Not only is Kelly Marie Tran adorable, gracious, and talented, but her freakin’ character is awesome and fun, too. Doesn’t she understand I don’t have room in my life for another actor obsession and here I am… watching endearing videos of her having fangirl freakouts and sobbing in the arms of Daisy Ridley at the premiere. I love watching her experience the magnitude of STAR WARS because I feel like she is who we would all be if given the opportunity. Rian Johnson has been talking about how awesome Tran is and how excited he is to introduce audiences to her and her character. Yep, you got me Rian. I’m all in now and already starting the petition for a spin-off/origin movie… with porgs. Don’t @ me.
6) Snoke didn’t end up being the Stormtrooper who hit his head on the doorway in Episode IV.
This has been my favorite fan theory since we were first introduced to Snoke in Episode VII. I so badly wanted it to be true since Snoke has that giant gash on his head, but spoiler alert.. it isn’t. Ughhhhh. You missed your chance, Disney.
7) That udder(ly) ridiculous milking scene.
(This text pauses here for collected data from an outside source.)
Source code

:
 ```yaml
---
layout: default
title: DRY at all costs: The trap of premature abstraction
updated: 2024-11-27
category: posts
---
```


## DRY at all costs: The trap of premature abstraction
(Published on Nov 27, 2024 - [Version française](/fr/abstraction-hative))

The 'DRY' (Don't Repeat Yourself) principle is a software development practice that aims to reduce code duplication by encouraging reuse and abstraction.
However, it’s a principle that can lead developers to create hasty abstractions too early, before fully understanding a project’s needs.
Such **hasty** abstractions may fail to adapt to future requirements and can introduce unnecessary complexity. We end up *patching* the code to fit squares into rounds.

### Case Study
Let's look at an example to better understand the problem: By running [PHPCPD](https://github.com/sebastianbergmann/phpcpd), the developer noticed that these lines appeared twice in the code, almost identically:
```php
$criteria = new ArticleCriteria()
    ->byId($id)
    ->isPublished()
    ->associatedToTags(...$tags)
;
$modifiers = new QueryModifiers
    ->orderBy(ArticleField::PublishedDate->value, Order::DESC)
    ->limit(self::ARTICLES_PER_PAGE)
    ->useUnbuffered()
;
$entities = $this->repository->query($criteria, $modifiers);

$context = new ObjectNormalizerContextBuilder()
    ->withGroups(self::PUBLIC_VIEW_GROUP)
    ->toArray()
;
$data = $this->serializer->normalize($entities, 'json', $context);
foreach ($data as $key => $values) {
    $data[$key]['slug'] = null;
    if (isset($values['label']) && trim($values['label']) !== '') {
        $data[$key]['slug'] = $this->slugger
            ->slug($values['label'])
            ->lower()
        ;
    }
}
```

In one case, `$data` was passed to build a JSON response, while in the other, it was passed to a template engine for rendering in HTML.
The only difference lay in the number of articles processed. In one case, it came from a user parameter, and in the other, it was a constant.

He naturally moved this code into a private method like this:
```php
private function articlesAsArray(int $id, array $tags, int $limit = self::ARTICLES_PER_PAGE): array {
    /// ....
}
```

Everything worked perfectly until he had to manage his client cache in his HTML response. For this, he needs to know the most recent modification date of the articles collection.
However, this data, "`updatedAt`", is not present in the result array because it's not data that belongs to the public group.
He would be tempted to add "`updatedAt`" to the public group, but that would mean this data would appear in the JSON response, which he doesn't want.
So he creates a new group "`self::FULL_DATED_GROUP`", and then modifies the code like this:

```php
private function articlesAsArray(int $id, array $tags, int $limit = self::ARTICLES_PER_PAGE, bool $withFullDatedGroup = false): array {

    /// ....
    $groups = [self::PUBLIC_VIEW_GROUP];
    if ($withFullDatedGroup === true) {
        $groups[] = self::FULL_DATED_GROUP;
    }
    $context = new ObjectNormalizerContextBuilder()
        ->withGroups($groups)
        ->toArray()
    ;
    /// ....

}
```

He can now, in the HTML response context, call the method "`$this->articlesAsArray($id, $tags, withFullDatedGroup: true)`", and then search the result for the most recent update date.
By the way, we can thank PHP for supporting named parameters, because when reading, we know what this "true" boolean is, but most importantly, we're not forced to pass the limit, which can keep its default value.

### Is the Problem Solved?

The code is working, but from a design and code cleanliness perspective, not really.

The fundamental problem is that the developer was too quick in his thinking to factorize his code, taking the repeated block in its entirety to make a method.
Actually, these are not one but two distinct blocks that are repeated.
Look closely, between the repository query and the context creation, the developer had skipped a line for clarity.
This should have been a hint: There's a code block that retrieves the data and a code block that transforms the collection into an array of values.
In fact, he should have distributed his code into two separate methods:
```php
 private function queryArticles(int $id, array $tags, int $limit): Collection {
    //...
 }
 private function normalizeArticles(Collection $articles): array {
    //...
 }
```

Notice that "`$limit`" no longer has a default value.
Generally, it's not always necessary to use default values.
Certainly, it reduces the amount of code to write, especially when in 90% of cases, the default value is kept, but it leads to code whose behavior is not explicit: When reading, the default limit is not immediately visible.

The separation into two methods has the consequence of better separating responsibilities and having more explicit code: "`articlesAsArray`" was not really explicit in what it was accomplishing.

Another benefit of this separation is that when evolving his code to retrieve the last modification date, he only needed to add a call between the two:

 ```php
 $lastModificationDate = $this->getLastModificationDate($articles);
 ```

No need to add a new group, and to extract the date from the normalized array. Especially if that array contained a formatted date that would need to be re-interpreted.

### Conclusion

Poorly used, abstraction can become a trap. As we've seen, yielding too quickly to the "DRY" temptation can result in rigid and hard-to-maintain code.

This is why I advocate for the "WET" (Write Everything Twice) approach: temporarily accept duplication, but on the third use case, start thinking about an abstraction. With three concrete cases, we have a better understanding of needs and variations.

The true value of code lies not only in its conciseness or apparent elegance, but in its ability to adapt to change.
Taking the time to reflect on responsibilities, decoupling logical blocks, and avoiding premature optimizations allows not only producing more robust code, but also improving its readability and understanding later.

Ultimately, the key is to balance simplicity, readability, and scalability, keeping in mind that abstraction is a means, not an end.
I promised I wouldn’t give away any spoilers, but I have to warn you about this really stupid five second scene in the movie where Luke milks a weird space creature (think a mix between a manatee, cow, and seal) and then DRINKS THE WARM, GREEN-ISH TINTED MILK IN FRONT OF REY. I’m sorry but no. Did George Lucas have written in his contract that he was able to choose one scene to put in the movie and this is what he chose? Because that’s what this was to me… a deleted scene from Episode I-III that completely took me out of the movie. When any of my friends have asked me for “spoilers” about THE LAST JEDI, I have chosen to tell them this small spoiler just as a way to shock them, and honestly to prepare them for some b.s.